Issues around immigration status and documentation in higher education inspired both undocumented students and their allies in Chicago to start a lobbying and advocacy campaign for the DREAM Act. The DREAM Act, if adopted would become part of comprehensive immigration reform. The Act would allow undocumented students the ability to go to colleges and universities with access to financial aid.
Thousands of students from schools across the country marched in a rally in Washington D.C. on March 20th to pressure Congress to pass the DREAM Act.

Race and class are still monster issues and not just in more conservative institutions. No matter how many nouveau self-proclaimed progressive liberals we keep turning out, spaces are still limited and microagressions (definition: people usually think of racism with a big bold red 'R' paired with burning crosses in the mud. But today, racism is commonly more insidious, less bold, more underhanded and most people when hit with today's racism are left standing thinking "What the hell just happened?") occur every day.

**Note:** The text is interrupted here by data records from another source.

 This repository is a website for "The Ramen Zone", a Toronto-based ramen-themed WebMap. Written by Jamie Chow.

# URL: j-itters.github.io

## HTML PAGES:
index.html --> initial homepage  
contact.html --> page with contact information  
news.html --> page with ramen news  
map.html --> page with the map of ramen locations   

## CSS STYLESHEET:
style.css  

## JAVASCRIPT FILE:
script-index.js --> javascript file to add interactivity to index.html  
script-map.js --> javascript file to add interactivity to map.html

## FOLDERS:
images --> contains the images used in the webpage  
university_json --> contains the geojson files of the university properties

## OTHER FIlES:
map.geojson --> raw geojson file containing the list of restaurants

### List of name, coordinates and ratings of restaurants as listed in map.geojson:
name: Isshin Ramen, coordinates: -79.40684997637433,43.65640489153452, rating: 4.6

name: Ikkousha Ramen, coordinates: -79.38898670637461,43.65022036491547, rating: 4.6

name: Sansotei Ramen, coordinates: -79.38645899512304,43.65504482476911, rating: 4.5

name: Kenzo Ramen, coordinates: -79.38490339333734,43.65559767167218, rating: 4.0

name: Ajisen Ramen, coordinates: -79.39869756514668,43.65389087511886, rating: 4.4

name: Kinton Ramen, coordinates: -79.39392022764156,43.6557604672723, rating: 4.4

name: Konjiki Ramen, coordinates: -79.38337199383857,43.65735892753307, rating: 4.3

Our increasing inability to talk about race and class in this country and in our schools and jumping straight to equally problematic models of egalitarianism and colorblindness is causing major tensions on college campuses. "Ghetto" themed parties or nooses hanging from quad trees may not seem like crosses burning in the mud-- but really, they might as well be.

Our dominant model of multiculturalism with it's "happy, happy let's hold hands, dish out colorful food, fun and festivities and pretend that we're not struggling, pretend that we're not being tokenized, pretend that we're not being appropriated" vision of society and cultural space is not the way to transformative change. Multiculturalism and it's post-modern heir "color blindness" has divided communities of color on a national level, but particularly in the microcosm that are institutions of higher learning. Students from under represented communities (communities of color, queer and working class communities) struggle to effectively work together and form proactive coalitions against systems of institutionalized oppression from curriculum and pedagogy all the way down to student groups and organizing.

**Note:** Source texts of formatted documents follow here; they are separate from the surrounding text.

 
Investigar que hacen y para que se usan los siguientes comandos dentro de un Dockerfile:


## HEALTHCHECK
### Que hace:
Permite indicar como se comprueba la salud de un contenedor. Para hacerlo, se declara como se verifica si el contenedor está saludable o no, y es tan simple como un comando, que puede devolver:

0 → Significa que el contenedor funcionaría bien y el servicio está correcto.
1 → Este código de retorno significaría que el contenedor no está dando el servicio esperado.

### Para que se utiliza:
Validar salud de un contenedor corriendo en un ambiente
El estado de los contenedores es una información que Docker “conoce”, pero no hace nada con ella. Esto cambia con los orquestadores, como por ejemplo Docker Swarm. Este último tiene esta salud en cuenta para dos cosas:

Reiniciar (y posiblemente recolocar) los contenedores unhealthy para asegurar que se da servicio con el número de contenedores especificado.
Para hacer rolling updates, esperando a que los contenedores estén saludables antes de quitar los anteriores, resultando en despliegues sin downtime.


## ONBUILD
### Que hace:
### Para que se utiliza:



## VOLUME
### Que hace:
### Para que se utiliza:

College campuses in the U.S. have historically been sites for social action and change. Students have marched, protested, organized and mobilized in the thousands against war, racism, sexism and labor among a litany of other social justice issues.

But this isn't 1968, this is 2010 and college students are (hopefully) gearing up and ready for a fight.



(1)About 10.4% of the entire African-American male population in the United States aged 25 to 29 is incarcerated, by far the largest racial or ethnic group—by comparison, 2.4% of Hispanic men and 1.2% of white men in that same age group were incarcerated. According to a report by the Justice Policy Institute in 2002, the number of black men in prison has grown to five times the rate it was twenty years ago. Today, more African-American men are in jail than in college. In 2000 there were 791,600 black men in prison and 603,032 enrolled in college. In 1980, there were 143,000 black men in prison and 463,700 enrolled in college.